## Exercise goal:
What you return must be exactly the lines from the beginning of the material through the line containing "R = \infty $", both included, and no pictures.

## Material to process:
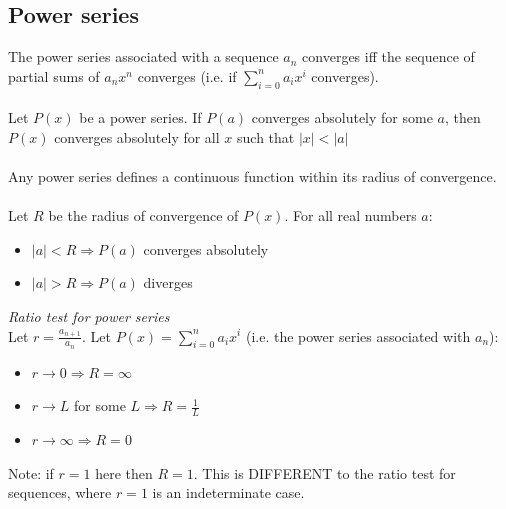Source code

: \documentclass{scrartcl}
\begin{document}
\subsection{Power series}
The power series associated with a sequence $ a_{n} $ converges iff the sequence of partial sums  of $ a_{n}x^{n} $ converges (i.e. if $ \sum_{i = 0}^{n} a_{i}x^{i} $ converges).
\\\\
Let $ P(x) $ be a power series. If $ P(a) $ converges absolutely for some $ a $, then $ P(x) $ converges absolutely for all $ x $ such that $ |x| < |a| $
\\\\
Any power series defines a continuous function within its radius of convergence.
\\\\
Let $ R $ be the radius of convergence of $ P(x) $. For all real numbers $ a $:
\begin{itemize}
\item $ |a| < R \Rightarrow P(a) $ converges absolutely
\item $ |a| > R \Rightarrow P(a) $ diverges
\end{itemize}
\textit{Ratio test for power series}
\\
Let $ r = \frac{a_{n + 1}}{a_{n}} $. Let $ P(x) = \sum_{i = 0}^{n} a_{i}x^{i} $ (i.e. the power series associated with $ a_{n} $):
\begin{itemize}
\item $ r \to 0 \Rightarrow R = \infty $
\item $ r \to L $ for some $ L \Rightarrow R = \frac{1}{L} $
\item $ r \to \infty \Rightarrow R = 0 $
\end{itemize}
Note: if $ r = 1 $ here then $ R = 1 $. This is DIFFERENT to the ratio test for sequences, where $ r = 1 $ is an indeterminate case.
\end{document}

## Solution for this exercise:
Source code

: \documentclass{scrartcl}
\begin{document}
\subsection{Power series}
The power series associated with a sequence $ a_{n} $ converges iff the sequence of partial sums  of $ a_{n}x^{n} $ converges (i.e. if $ \sum_{i = 0}^{n} a_{i}x^{i} $ converges).
\\\\
Let $ P(x) $ be a power series. If $ P(a) $ converges absolutely for some $ a $, then $ P(x) $ converges absolutely for all $ x $ such that $ |x| < |a| $
\\\\
Any power series defines a continuous function within its radius of convergence.
\\\\
Let $ R $ be the radius of convergence of $ P(x) $. For all real numbers $ a $:
\begin{itemize}
\item $ |a| < R \Rightarrow P(a) $ converges absolutely
\item $ |a| > R \Rightarrow P(a) $ diverges
\end{itemize}
\textit{Ratio test for power series}
\\
Let $ r = \frac{a_{n + 1}}{a_{n}} $. Let $ P(x) = \sum_{i = 0}^{n} a_{i}x^{i} $ (i.e. the power series associated with $ a_{n} $):
\begin{itemize}
\item $ r \to 0 \Rightarrow R = \infty $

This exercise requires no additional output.